"Don't let school get in the way of your education."
- Mark Twain

I have been toying with writing this piece for some time now. One reason I couldn’t get it out of my system is because I have not been able to make up my mind whom am I addressing it to - the students or the faculty. So if you feel a little lost reading it there is nothing wrong with you. The idea is to convey that it is the lack of understanding, both on the part of the students as well as the faculty in business schools about the role of the teachers, which unobtrusively hinders developing the very traits we are trying to ostensibly encourage and develop in the future managers. The school comes in the way of education ever so surreptitiously.

MBA is not primarily about attending classes. Don’t get me wrong. I am not saying you don’t have to attend classes or that you should not attend classes. In fact we expect you to have 100 percent attendance nothing less. Without learning what you will get to learn in the class you are not even ready to appreciate what you will need to learn outside the class. What I am saying is that though what you learn in the domain classes is the foundation on which you have to build the real you. MBA is not about attending classes it is about who you become because of your training in the business school. And who you will become will be determined by your character traits like creativity, tenacity, honesty, integrity, curiosity or willingness to learn, interpersonal skills, oral and written presentation skills, and many other important traits. Let us talk about initiative.

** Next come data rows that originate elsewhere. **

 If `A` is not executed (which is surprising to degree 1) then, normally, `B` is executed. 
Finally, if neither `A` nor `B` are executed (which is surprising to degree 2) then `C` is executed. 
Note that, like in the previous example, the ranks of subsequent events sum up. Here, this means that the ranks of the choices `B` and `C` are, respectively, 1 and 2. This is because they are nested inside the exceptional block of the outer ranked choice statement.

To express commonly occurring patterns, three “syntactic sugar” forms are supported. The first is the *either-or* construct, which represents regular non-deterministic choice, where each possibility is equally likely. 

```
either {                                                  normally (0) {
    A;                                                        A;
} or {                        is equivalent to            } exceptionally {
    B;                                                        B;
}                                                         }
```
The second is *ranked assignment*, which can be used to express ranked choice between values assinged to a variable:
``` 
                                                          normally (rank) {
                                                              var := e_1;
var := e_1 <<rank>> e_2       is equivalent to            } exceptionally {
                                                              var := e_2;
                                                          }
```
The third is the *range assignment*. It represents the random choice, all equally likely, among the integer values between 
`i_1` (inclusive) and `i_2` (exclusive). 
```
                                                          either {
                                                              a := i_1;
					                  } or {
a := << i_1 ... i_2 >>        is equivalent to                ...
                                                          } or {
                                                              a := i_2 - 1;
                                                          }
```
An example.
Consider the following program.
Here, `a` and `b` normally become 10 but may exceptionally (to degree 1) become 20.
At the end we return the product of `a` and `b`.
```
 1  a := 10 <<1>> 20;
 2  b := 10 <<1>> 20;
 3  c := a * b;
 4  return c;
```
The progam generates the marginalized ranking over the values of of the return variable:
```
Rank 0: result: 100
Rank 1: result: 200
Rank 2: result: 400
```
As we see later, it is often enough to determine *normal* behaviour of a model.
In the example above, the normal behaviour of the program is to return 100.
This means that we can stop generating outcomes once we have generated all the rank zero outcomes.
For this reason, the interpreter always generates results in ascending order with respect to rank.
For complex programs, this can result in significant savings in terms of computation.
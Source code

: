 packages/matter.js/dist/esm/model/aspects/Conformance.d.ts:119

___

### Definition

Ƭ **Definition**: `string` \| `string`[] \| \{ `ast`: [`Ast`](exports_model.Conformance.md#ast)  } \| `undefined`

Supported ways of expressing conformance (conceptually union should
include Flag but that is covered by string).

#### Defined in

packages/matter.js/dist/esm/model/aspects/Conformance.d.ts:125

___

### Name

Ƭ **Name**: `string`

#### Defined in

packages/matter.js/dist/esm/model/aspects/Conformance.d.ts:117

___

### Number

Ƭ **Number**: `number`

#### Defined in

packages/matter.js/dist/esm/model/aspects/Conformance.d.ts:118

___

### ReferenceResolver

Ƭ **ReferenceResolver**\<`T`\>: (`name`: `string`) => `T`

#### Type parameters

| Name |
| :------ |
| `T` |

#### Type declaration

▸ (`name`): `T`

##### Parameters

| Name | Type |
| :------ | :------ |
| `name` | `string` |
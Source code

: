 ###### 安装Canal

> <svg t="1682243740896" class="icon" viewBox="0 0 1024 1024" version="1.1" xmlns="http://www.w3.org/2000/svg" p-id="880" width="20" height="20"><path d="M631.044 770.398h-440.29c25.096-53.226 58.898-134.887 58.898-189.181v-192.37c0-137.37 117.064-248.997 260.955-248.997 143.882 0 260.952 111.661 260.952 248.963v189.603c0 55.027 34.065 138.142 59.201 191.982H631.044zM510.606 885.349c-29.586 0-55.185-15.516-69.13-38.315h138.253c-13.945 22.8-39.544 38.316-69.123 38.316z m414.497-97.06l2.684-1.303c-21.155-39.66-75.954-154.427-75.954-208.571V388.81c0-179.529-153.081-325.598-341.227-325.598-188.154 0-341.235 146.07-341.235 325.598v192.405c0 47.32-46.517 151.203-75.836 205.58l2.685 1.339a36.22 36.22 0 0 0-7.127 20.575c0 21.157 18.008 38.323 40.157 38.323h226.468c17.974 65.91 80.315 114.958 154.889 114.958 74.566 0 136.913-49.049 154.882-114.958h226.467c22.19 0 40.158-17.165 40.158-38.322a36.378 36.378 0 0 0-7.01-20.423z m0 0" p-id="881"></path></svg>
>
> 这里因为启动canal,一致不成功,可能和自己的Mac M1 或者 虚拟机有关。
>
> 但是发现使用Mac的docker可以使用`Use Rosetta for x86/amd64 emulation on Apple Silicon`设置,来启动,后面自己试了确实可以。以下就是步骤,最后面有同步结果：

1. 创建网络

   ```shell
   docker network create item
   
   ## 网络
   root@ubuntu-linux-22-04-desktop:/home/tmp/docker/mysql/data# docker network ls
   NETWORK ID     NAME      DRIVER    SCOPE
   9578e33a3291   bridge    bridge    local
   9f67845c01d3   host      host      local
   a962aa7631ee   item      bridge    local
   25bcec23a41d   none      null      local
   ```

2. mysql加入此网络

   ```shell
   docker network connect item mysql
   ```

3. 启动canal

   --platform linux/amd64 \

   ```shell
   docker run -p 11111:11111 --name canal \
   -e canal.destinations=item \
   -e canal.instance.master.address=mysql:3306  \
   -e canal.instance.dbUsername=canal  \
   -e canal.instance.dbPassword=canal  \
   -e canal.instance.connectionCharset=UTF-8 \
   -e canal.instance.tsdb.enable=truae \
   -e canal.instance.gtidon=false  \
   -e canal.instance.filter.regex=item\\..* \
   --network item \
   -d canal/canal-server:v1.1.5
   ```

Stephen R. Covey in his seminal book, ‘The 7 Habits of Highly Effective People’ says that,"The difference between people who exercise initiative and those who don't is literally the difference between night and day. I'm not talking about a 25 to 50 percent difference in effectiveness; I'm talking about a 5000-plus percent difference, particularly if they are smart, aware, and sensitive to others." As a manager one of the most important trait you ought to inculcate is the readiness to initiate action; to take responsibility and to get things done. It is called initiative. Business school students must seize every opportunity to demonstrate initiative and prove it to the faculty in general and to themselves in particular that they have it in them to get things done.

If the faculty cannot foster a ‘can do attitude’ in the students they will never become assertive and productive which means they are really not employable. One of the hallmarks of a good manager is that he or she knows the types of tasks that require permission and those that don't. Students need to be put through situations where they must exercise their discretion and learn with experience to distinguish between the two. It is so important for the teacher, trainer, mentor or facilitator, depending on what role the faculty sees itself in, to demonstrate extreme caution and desist from taking decisions for the student.

The faculty has to learn to stop talking and start listening and encouraging students to look for solutions to the problems they are facing. The faculty must ask them to come out with two or three solutions and then encourage them to choose one they think is the best option. The faculty should at best guide them and endorse their course of action or politely suggest looking for a better solution. I see so many trainers strut about pompously all over the place dispensing obsolete academic solutions and defeat the entire purpose of helping students to take initiative.

The worst thing about the faculty playing the oracle or letting unsuspecting students believe that they are the ‘be all and end all’ of all knowledge is not just that it kills initiative among students but that it puts a ceiling on their capacity to learn. It says to them, ‘thou shall go thus far and no further’. It limits them. It cuts off their wings before they have learnt to fly. The members of the faculty must consider themselves as just another resource like books and the Internet for the students to consult when they want to. The trouble the faculty can talk, and how. The faculty has to be trained to listen, listen, listen and listen and hold their horses (tongues). If they don’t do that they kill the initiative in the students. You kill the initiative you kill the manager.